(Data to process)
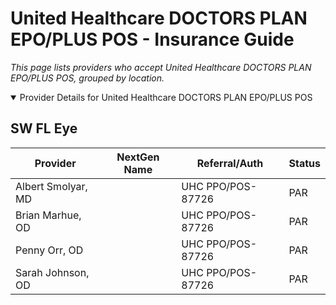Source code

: # United Healthcare DOCTORS PLAN EPO/PLUS POS - Insurance Guide

*This page lists providers who accept United Healthcare DOCTORS PLAN EPO/PLUS POS, grouped by location.*

<details open><summary>Provider Details for United Healthcare DOCTORS PLAN EPO/PLUS POS</summary>

## SW FL Eye

| Provider | NextGen Name | Referral/Auth | Status |
|----------|-------------|--------------|--------|
| Albert Smolyar, MD |  | UHC PPO/POS-87726 | PAR |
| Brian Marhue, OD |  | UHC PPO/POS-87726 | PAR |
| Penny Orr, OD |  | UHC PPO/POS-87726 | PAR |
| Sarah Johnson, OD |  | UHC PPO/POS-87726 | PAR |

</details>

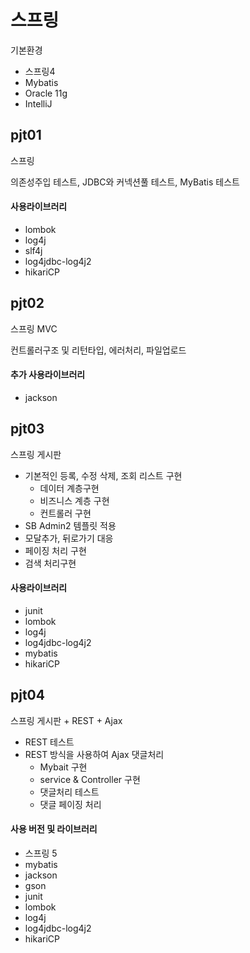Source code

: ﻿# 스프링 #

기본환경 
+ 스프링4 
+ Mybatis
+ Oracle 11g
+ IntelliJ

## pjt01 ##
스프링

의존성주입 테스트, JDBC와 커넥션풀 테스트, MyBatis 테스트

#### 사용라이브러리 ####
+ lombok
+ log4j
+ slf4j
+ log4jdbc-log4j2
+ hikariCP

## pjt02 ##

스프링 MVC

컨트롤러구조 및 리턴타입, 에러처리, 파일업로드


#### 추가 사용라이브러리 ####
+ jackson

## pjt03 ##

스프링 게시판
+ 기본적인 등록, 수정 삭제, 조회 리스트 구현
  + 데이터 계층구현
  + 비즈니스 계층 구현
  + 컨트롤러 구현
+ SB Admin2 템플릿 적용
+ 모달추가, 뒤로가기 대응
+ 페이징 처리 구현
+ 검색 처리구현


#### 사용라이브러리 ####
+ junit
+ lombok
+ log4j
+ log4jdbc-log4j2
+ mybatis
+ hikariCP


## pjt04 ##

스프링 게시판 + REST + Ajax
+ REST 테스트
+ REST 방식을 사용하여 Ajax 댓글처리
    + Mybait 구현
    + service & Controller 구현
    + 댓글처리 테스트
    + 댓글 페이징 처리
    
#### 사용 버전 및 라이브러리  ####
+ 스프링 5
+ mybatis
+ jackson
+ gson
+ junit
+ lombok
+ log4j
+ log4jdbc-log4j2
+ hikariCP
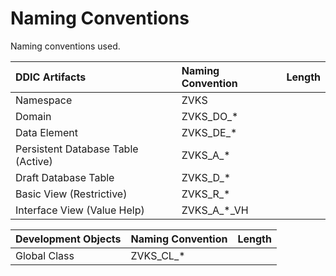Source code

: # Naming Conventions
Naming conventions used.

| DDIC Artifacts                     | Naming Convention | Length      |
| :--------------------------------- | :---------------- | ----------: |
| Namespace                          | ZVKS              |             |
| Domain                             | ZVKS_DO_*         |             |
| Data Element                       | ZVKS_DE_*         |             |
| Persistent Database Table (Active) | ZVKS_A_*          |             |
| Draft Database Table               | ZVKS_D_*          |             |
| Basic View (Restrictive)           | ZVKS_R_*          |             |
| Interface View (Value Help)        | ZVKS_A_*_VH       |             |

| Development Objects                | Naming Convention | Length      |
| :--------------------------------- | :---------------- | ----------: |
| Global Class                       | ZVKS_CL_*         |             |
(End Data to process)
What you will do
Please output all of the data exactly as given, omitting any images it holds.

Worked solution
Source code

: # United Healthcare DOCTORS PLAN EPO/PLUS POS - Insurance Guide

*This page lists providers who accept United Healthcare DOCTORS PLAN EPO/PLUS POS, grouped by location.*

<details open><summary>Provider Details for United Healthcare DOCTORS PLAN EPO/PLUS POS</summary>

## SW FL Eye

| Provider | NextGen Name | Referral/Auth | Status |
|----------|-------------|--------------|--------|
| Albert Smolyar, MD |  | UHC PPO/POS-87726 | PAR |
| Brian Marhue, OD |  | UHC PPO/POS-87726 | PAR |
| Penny Orr, OD |  | UHC PPO/POS-87726 | PAR |
| Sarah Johnson, OD |  | UHC PPO/POS-87726 | PAR |

</details>

Source code

: ﻿# 스프링 #

기본환경 
+ 스프링4 
+ Mybatis
+ Oracle 11g
+ IntelliJ

## pjt01 ##
스프링

의존성주입 테스트, JDBC와 커넥션풀 테스트, MyBatis 테스트

#### 사용라이브러리 ####
+ lombok
+ log4j
+ slf4j
+ log4jdbc-log4j2
+ hikariCP

## pjt02 ##

스프링 MVC

컨트롤러구조 및 리턴타입, 에러처리, 파일업로드


#### 추가 사용라이브러리 ####
+ jackson

## pjt03 ##

스프링 게시판
+ 기본적인 등록, 수정 삭제, 조회 리스트 구현
  + 데이터 계층구현
  + 비즈니스 계층 구현
  + 컨트롤러 구현
+ SB Admin2 템플릿 적용
+ 모달추가, 뒤로가기 대응
+ 페이징 처리 구현
+ 검색 처리구현


#### 사용라이브러리 ####
+ junit
+ lombok
+ log4j
+ log4jdbc-log4j2
+ mybatis
+ hikariCP


## pjt04 ##

스프링 게시판 + REST + Ajax
+ REST 테스트
+ REST 방식을 사용하여 Ajax 댓글처리
    + Mybait 구현
    + service & Controller 구현
    + 댓글처리 테스트
    + 댓글 페이징 처리
    
#### 사용 버전 및 라이브러리  ####
+ 스프링 5
+ mybatis
+ jackson
+ gson
+ junit
+ lombok
+ log4j
+ log4jdbc-log4j2
+ hikariCP
Source code

: # Naming Conventions
Naming conventions used.

| DDIC Artifacts                     | Naming Convention | Length      |
| :--------------------------------- | :---------------- | ----------: |
| Namespace                          | ZVKS              |             |
| Domain                             | ZVKS_DO_*         |             |
| Data Element                       | ZVKS_DE_*         |             |
| Persistent Database Table (Active) | ZVKS_A_*          |             |
| Draft Database Table               | ZVKS_D_*          |             |
| Basic View (Restrictive)           | ZVKS_R_*          |             |
| Interface View (Value Help)        | ZVKS_A_*_VH       |             |

| Development Objects                | Naming Convention | Length      |
| :--------------------------------- | :---------------- | ----------: |
| Global Class                       | ZVKS_CL_*         |             |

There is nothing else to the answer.